(Saved data entries)
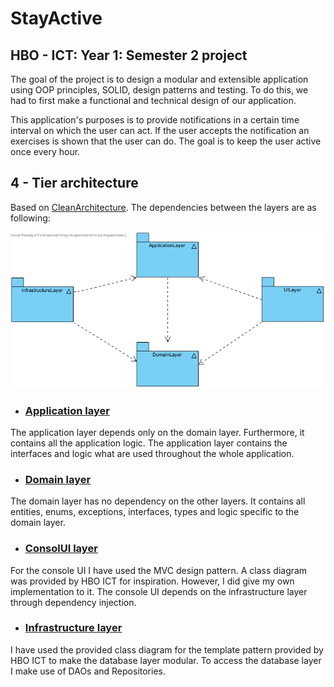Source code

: # StayActive
## HBO - ICT: Year 1: Semester 2 project
The goal of the project is to design a modular and extensible application using OOP principles, SOLID, design patterns and testing. To do this, we had to first make a functional and technical design of our application. 

This application's purposes is to provide notifications in a certain time interval on which the user can act. If the user accepts the notification an exercises is shown that the user can do. The goal is to keep the user active once every hour.

## 4 - Tier architecture 
Based on [CleanArchitecture](https://github.com/jasontaylordev/CleanArchitecture). The dependencies 
between the layers are as following:

![4-tier](assets/n-tier.png)

- ### [Application layer](Application)
The application layer depends only on the domain layer. Furthermore, it contains all the application logic. The application
layer contains the interfaces and logic what are used throughout the whole application. 
- ### [Domain layer](Domain)
The domain layer has no dependency on the other layers. It contains all entities, enums, exceptions, interfaces, 
types and logic specific to the domain layer.
- ### [ConsolUI layer](ConsoleUI)
For the console UI I have used the MVC design pattern. A class diagram was provided by HBO ICT for inspiration.
However, I did give my own implementation to it. The console UI  depends on the infrastructure layer through dependency 
injection.
- ### [Infrastructure layer](Infrastructure)
I have used the provided class diagram for the template pattern provided by HBO ICT to make the database layer modular. To access the database layer
I make use of DAOs and Repositories.


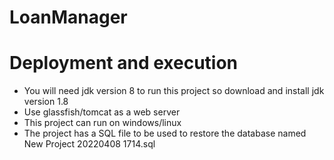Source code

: # LoanManager
# Deployment and execution 
* You will need jdk version 8 to run this project so download and install jdk version 1.8 
* Use glassfish/tomcat as a web server
* This project can run on windows/linux
* The project has a SQL file to be used to restore the database named New Project 20220408 1714.sql
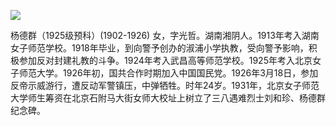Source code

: ![](https://s2.loli.net/2022/08/12/49UC6PYRkmq85V3.jpg)

杨德群（1925级预科）(1902-1926) 女，字光哲。湖南湘阴人。1913年考入湖南女子师范学校。1918年毕业，到向警予创办的淑浦小学执教，受向警予影响，积极参加反对封建礼教的斗争。1924年考入武昌高等师范学校。1925年考入北京女子师范大学。1926年初，国共合作时期加入中国国民党。1926年3月18日，参加反帝示威游行，遭反动军警镇压，中弹牺牲。时年24岁。1931年，北京女子师范大学师生筹资在北京石附马大街女师大校址上树立了三八遇难烈士刘和珍、杨德群纪念碑。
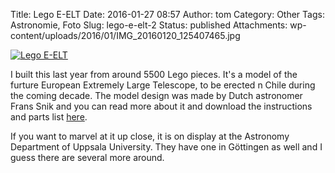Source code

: Title: Lego E-ELT
Date: 2016-01-27 08:57
Author: tom
Category: Other
Tags: Astronomie, Foto
Slug: lego-e-elt-2
Status: published
Attachments: wp-content/uploads/2016/01/IMG_20160120_125407465.jpg

[![Lego
E-ELT](https://www.tmy.se/wp-content/uploads/2016/01/IMG_20160120_125407465-890x1024.jpg)](https://www.tmy.se/wp-content/uploads/2016/01/IMG_20160120_125407465.jpg)

I built this last year from around 5500 Lego pieces. It's a model of the
furture European Extremely Large Telescope, to be erected n Chile during
the coming decade. The model design was made by Dutch astronomer Frans
Snik and you can read more about it and download the instructions and
parts list
[here](http://www.eso.org/public/sweden/announcements/ann14071/).

If you want to marvel at it up close, it is on display at the Astronomy
Department of Uppsala University. They have one in Göttingen as well and
I guess there are several more around.

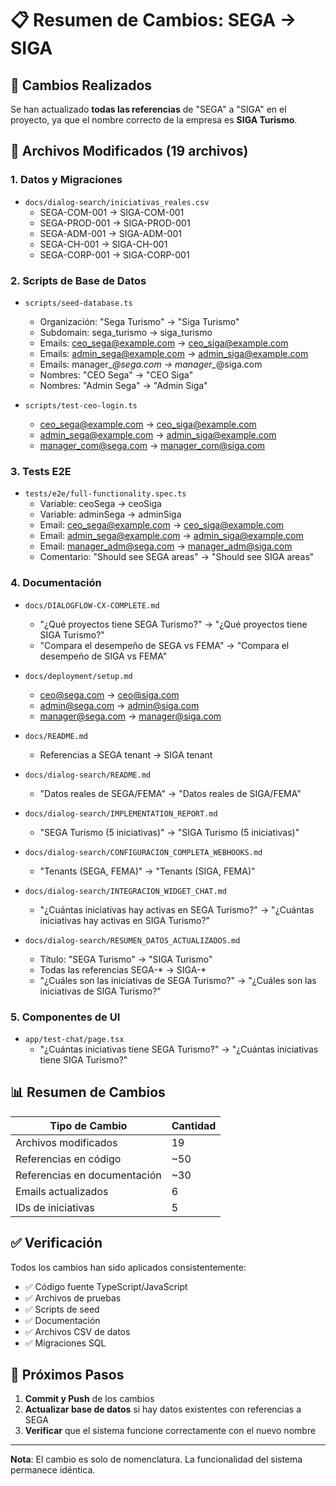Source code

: # 📋 Resumen de Cambios: SEGA → SIGA

## 🔄 Cambios Realizados

Se han actualizado **todas las referencias** de "SEGA" a "SIGA" en el proyecto, ya que el nombre correcto de la empresa es **SIGA Turismo**.

## 📁 Archivos Modificados (19 archivos)

### 1. **Datos y Migraciones**
- `docs/dialog-search/iniciativas_reales.csv`
  - SEGA-COM-001 → SIGA-COM-001
  - SEGA-PROD-001 → SIGA-PROD-001
  - SEGA-ADM-001 → SIGA-ADM-001
  - SEGA-CH-001 → SIGA-CH-001
  - SEGA-CORP-001 → SIGA-CORP-001

### 2. **Scripts de Base de Datos**
- `scripts/seed-database.ts`
  - Organización: "Sega Turismo" → "Siga Turismo"
  - Subdomain: sega_turismo → siga_turismo
  - Emails: ceo_sega@example.com → ceo_siga@example.com
  - Emails: admin_sega@example.com → admin_siga@example.com
  - Emails: manager_*@sega.com → manager_*@siga.com
  - Nombres: "CEO Sega" → "CEO Siga"
  - Nombres: "Admin Sega" → "Admin Siga"

- `scripts/test-ceo-login.ts`
  - ceo_sega@example.com → ceo_siga@example.com
  - admin_sega@example.com → admin_siga@example.com
  - manager_com@sega.com → manager_com@siga.com

### 3. **Tests E2E**
- `tests/e2e/full-functionality.spec.ts`
  - Variable: ceoSega → ceoSiga
  - Variable: adminSega → adminSiga
  - Email: ceo_sega@example.com → ceo_siga@example.com
  - Email: admin_sega@example.com → admin_siga@example.com
  - Email: manager_adm@sega.com → manager_adm@siga.com
  - Comentario: "Should see SEGA areas" → "Should see SIGA areas"

### 4. **Documentación**
- `docs/DIALOGFLOW-CX-COMPLETE.md`
  - "¿Qué proyectos tiene SEGA Turismo?" → "¿Qué proyectos tiene SIGA Turismo?"
  - "Compara el desempeño de SEGA vs FEMA" → "Compara el desempeño de SIGA vs FEMA"

- `docs/deployment/setup.md`
  - ceo@sega.com → ceo@siga.com
  - admin@sega.com → admin@siga.com
  - manager@sega.com → manager@siga.com

- `docs/README.md`
  - Referencias a SEGA tenant → SIGA tenant

- `docs/dialog-search/README.md`
  - "Datos reales de SEGA/FEMA" → "Datos reales de SIGA/FEMA"

- `docs/dialog-search/IMPLEMENTATION_REPORT.md`
  - "SEGA Turismo (5 iniciativas)" → "SIGA Turismo (5 iniciativas)"

- `docs/dialog-search/CONFIGURACION_COMPLETA_WEBHOOKS.md`
  - "Tenants (SEGA, FEMA)" → "Tenants (SIGA, FEMA)"

- `docs/dialog-search/INTEGRACION_WIDGET_CHAT.md`
  - "¿Cuántas iniciativas hay activas en SEGA Turismo?" → "¿Cuántas iniciativas hay activas en SIGA Turismo?"

- `docs/dialog-search/RESUMEN_DATOS_ACTUALIZADOS.md`
  - Título: "SEGA Turismo" → "SIGA Turismo"
  - Todas las referencias SEGA-* → SIGA-*
  - "¿Cuáles son las iniciativas de SEGA Turismo?" → "¿Cuáles son las iniciativas de SIGA Turismo?"

### 5. **Componentes de UI**
- `app/test-chat/page.tsx`
  - "¿Cuántas iniciativas tiene SEGA Turismo?" → "¿Cuántas iniciativas tiene SIGA Turismo?"

## 📊 Resumen de Cambios

| Tipo de Cambio | Cantidad |
|----------------|----------|
| Archivos modificados | 19 |
| Referencias en código | ~50 |
| Referencias en documentación | ~30 |
| Emails actualizados | 6 |
| IDs de iniciativas | 5 |

## ✅ Verificación

Todos los cambios han sido aplicados consistentemente:
- ✅ Código fuente TypeScript/JavaScript
- ✅ Archivos de pruebas
- ✅ Scripts de seed
- ✅ Documentación
- ✅ Archivos CSV de datos
- ✅ Migraciones SQL

## 🚀 Próximos Pasos

1. **Commit y Push** de los cambios
2. **Actualizar base de datos** si hay datos existentes con referencias a SEGA
3. **Verificar** que el sistema funcione correctamente con el nuevo nombre

---

**Nota**: El cambio es solo de nomenclatura. La funcionalidad del sistema permanece idéntica.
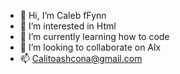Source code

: - 👋 Hi, I’m Caleb fFynn
- 👀 I’m interested in Html
- 🌱 I’m currently learning how to code
- 💞️ I’m looking to collaborate on Alx
- 📫 Calitoashcona@gmail.com

<!---
calebfynn/calebfynn is a ✨ special ✨ repository because its `README.md` (this file) appears on your GitHub profile.
You can click the Preview link to take a look at your changes.
--->
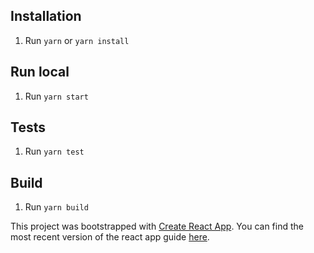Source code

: ## Installation

1. Run `yarn` or `yarn install`

## Run local

1. Run `yarn start`

## Tests

1. Run `yarn test`

## Build

1. Run `yarn build`

This project was bootstrapped with [Create React App](https://github.com/facebookincubator/create-react-app).
You can find the most recent version of the react app guide [here](https://github.com/facebookincubator/create-react-app/blob/master/packages/react-scripts/template/README.md).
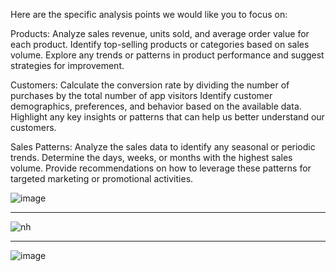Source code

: Here are the specific analysis points we would like you to focus on:

Products:
Analyze sales revenue, units sold, and average order value for each product.
Identify top-selling products or categories based on sales volume.
Explore any trends or patterns in product performance and suggest strategies for improvement.

Customers:
Calculate the conversion rate by dividing the number of purchases by the total number of app visitors
Identify customer demographics, preferences, and behavior based on the available data.
Highlight any key insights or patterns that can help us better understand our customers.

Sales Patterns:
Analyze the sales data to identify any seasonal or periodic trends.
Determine the days, weeks, or months with the highest sales volume.
Provide recommendations on how to leverage these patterns for targeted marketing or promotional activities.

![image](https://github.com/AlaaElnakeeb81536/Ecommerce-Dashboard-Using-PowerPI/assets/103367236/c84e206d-1188-491d-b04b-1f0cec750ecb)
*******************************************************
![nh](https://github.com/AlaaElnakeeb81536/Ecommerce-Dashboard-Using-PowerPI/assets/103367236/611bd88b-5300-4622-aae8-023568d0cf4b)
*************************************************************
![image](https://github.com/AlaaElnakeeb81536/Ecommerce-Dashboard-Using-PowerPI/assets/103367236/64af82b0-45f0-4ec1-99c3-44d0a4b6ee55)



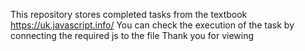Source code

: This repository stores completed tasks from the textbook https://uk.javascript.info/ You can check the execution of the task by connecting the required js to the file Thank you for viewing
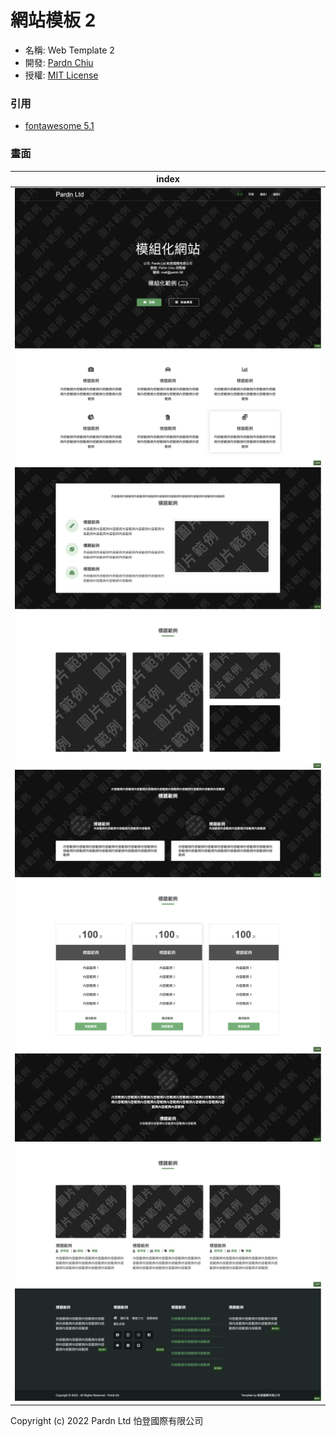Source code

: # 網站模板 2

- 名稱: Web Template 2
- 開發: [Pardn Chiu](mailto:chiuchingwei@icloud.com)
- 授權: [MIT License](https://github.com/pardnchiu/web-sample-1/blob/main/LICENSE)

### 引用

- [fontawesome 5.1](https://fontawesome.com)

### 畫面

| index |
|---|
| ![T002](./preview/T002.png) ![C004](./preview/C004.png) ![C013](./preview/C013.png) ![C005](./preview/C005.png) ![C014](./preview/C014.png) ![C006](./preview/C006.png) ![C017](./preview/C017.png) ![C007](./preview/C007.png) ![B001](./preview/B001.png) |

Copyright (c) 2022 Pardn Ltd 怕登國際有限公司
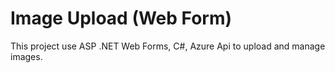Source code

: # Image Upload (Web Form)
This project use ASP .NET Web Forms, C#, Azure Api to upload and manage images.
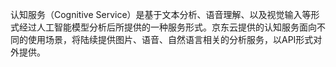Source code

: 认知服务（Cognitive Service）是基于文本分析、语音理解、以及视觉输入等形式经过人工智能模型分析后所提供的一种服务形式。京东云提供的认知服务面向不同的使用场景，将陆续提供图片、语音、自然语言相关的分析服务，以API形式对外提供。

**TASK PROMPT**
Only lines with the word "model" are wanted. Find and copy them from the records above.

**YOUR RESPONSE**
I built this last year from around 5500 Lego pieces. It's a model of the
the coming decade. The model design was made by Dutch astronomer Frans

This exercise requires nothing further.